Smokey Robinson is amazing. I don't think we need me to tell you that. Over a career that's spanned seven decades, he's put out hit after hit after hit, either as part of The Miracles, solo, or just through being a songwriter. Not many artists can make that claim--nor can they say "oh, hey guys. I'm in the Rock and Roll Hall of Fame solo and in a group, and I've got a couple stars on the Walk of Fame." 


The road itself wasn't exactly easy. Robinson has experienced heartbreak, loss, and move over his long career. However, instead of wallowing in his tears, he's used those tears to craft legendary songs, some of which have given birth to entire radio formats and genres. For instance, without Smokey's "Quiet Storm," and the genre that came from it, it's possible that some of you wouldn't be born.

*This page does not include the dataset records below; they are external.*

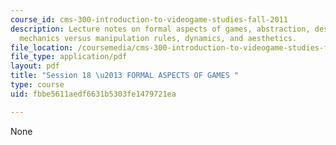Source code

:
 ```yaml
---
course_id: cms-300-introduction-to-videogame-studies-fall-2011
description: Lecture notes on formal aspects of games, abstraction, design, tools,
  mechanics versus manipulation rules, dynamics, and aesthetics.
file_location: /coursemedia/cms-300-introduction-to-videogame-studies-fall-2011/fbbe5611aedf6631b5303fe1479721ea_MITCMS_300F11_session_18.pdf
file_type: application/pdf
layout: pdf
title: "Session 18 \u2013 FORMAL ASPECTS OF GAMES "
type: course
uid: fbbe5611aedf6631b5303fe1479721ea

---
```

None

I'll be honest, though. When I was younger, I wasn't the biggest Smokey fan. I liked his music and "Tears of a Clown" was one of my favorite old-school songs. But when it came to Motown, I was a Temptations/Jacksons/etc. sort of guy. I knew he was a prominent songwriter and a prominent force in the early years of Motown, but I wasn't a big fan of his songs. That happened years later through J Dilla.

"One Eleven" is one of my favorite Dilla tracks from Donuts. While I'd heard its main sample before, I'd forgotten it in the years between. So, using the internet, I searched for the sample (this was, of course, before WhoSampled was a thing) to hear its full form. "A Legend In Its Own Time" blew me away, mainly because, in 2006, I could, I guess, finally feel all the hurt and emotion Smokey had in his music. Plus, his vocalization on that track was both romantic and haunting. I finally understood it--like I, in that same year, finally began to fully understand love, lust, and, well, the agony and the ecstasy of love, lust, and all of those things.

Naturally, I began copping more and more Smokey tracks. At one point, prior to my iPod resetting and me being locked out of an old Apple account, I had purchased Smokey's entire discography. That's how much I had become a fan of his work. I studied his lyrics and always found some sort of deeper meaning than just "oh, I'm in love/I'm dealing with heartbreak." See, what makes Robinson amazing is this: he puts everything out there for us as listeners to hear--and potentially judge him on. He sang about just about anything and everything and said "yeah, I said this. So...where can I go from here, listener?"

There's not really much else I can say about Robinson without heading straight into fanboy mode. But, even still, Robinson's music is a national treasure. His discography covers the range of human emotions. And, man...he does it so smoothly. Not too many artists can emulate what makes Robinson great and legendary. So, salutes and cheers go out to Mr. Robinson for having such a long and great career full of classic after classic.

Thank you.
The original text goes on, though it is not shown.